** Instructions for the task **
Wherever a line of the records contains "width", copy that line.

═════ Raw data

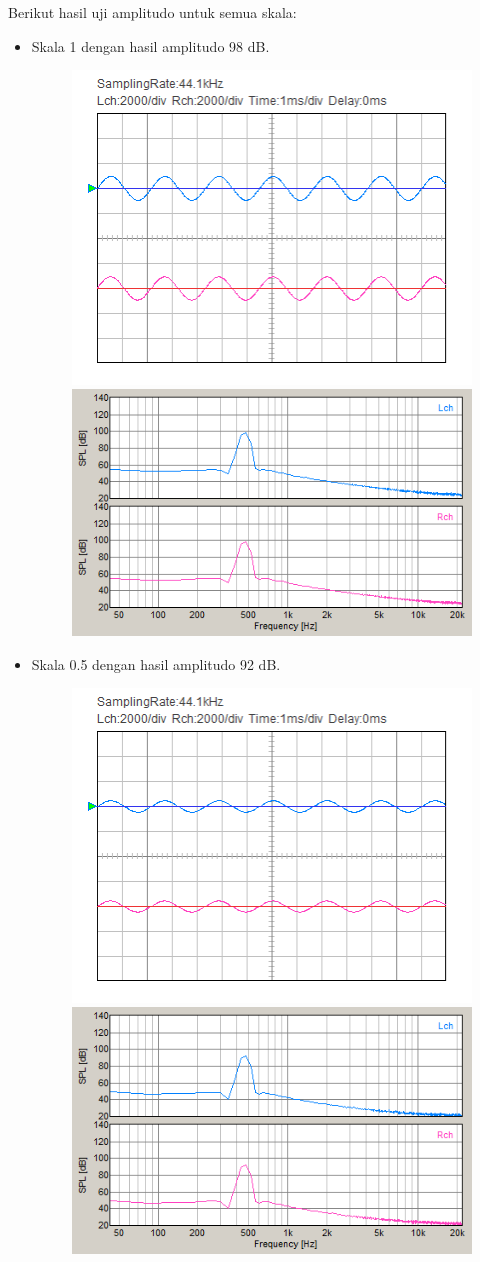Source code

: \documentclass[12pt,]{article}
\begin{document}
	Berikut hasil uji amplitudo untuk semua skala:
	\begin{itemize}
		\item Skala 1 dengan hasil amplitudo 98 dB.
		\begin{figure}[H]
			\centering
			\includegraphics[width=0.45\linewidth]{result/day_4/500Hz/tone1}
			\includegraphics[width=0.45\linewidth]{result/day_4/500Hz/fft_tone1}
		\end{figure}
	
		\item Skala 0.5 dengan hasil amplitudo 92 dB.
		\begin{figure}[H]
			\centering
			\includegraphics[width=0.45\linewidth]{result/day_4/500Hz/tone05}
			\includegraphics[width=0.45\linewidth]{result/day_4/500Hz/fft_tone05}
		\end{figure}
	

\end{itemize}
\end{document}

══════════

** Answer for this exercise **
			\includegraphics[width=0.45\linewidth]{result/day_4/500Hz/tone1}
			\includegraphics[width=0.45\linewidth]{result/day_4/500Hz/fft_tone1}
			\includegraphics[width=0.45\linewidth]{result/day_4/500Hz/tone05}
			\includegraphics[width=0.45\linewidth]{result/day_4/500Hz/fft_tone05}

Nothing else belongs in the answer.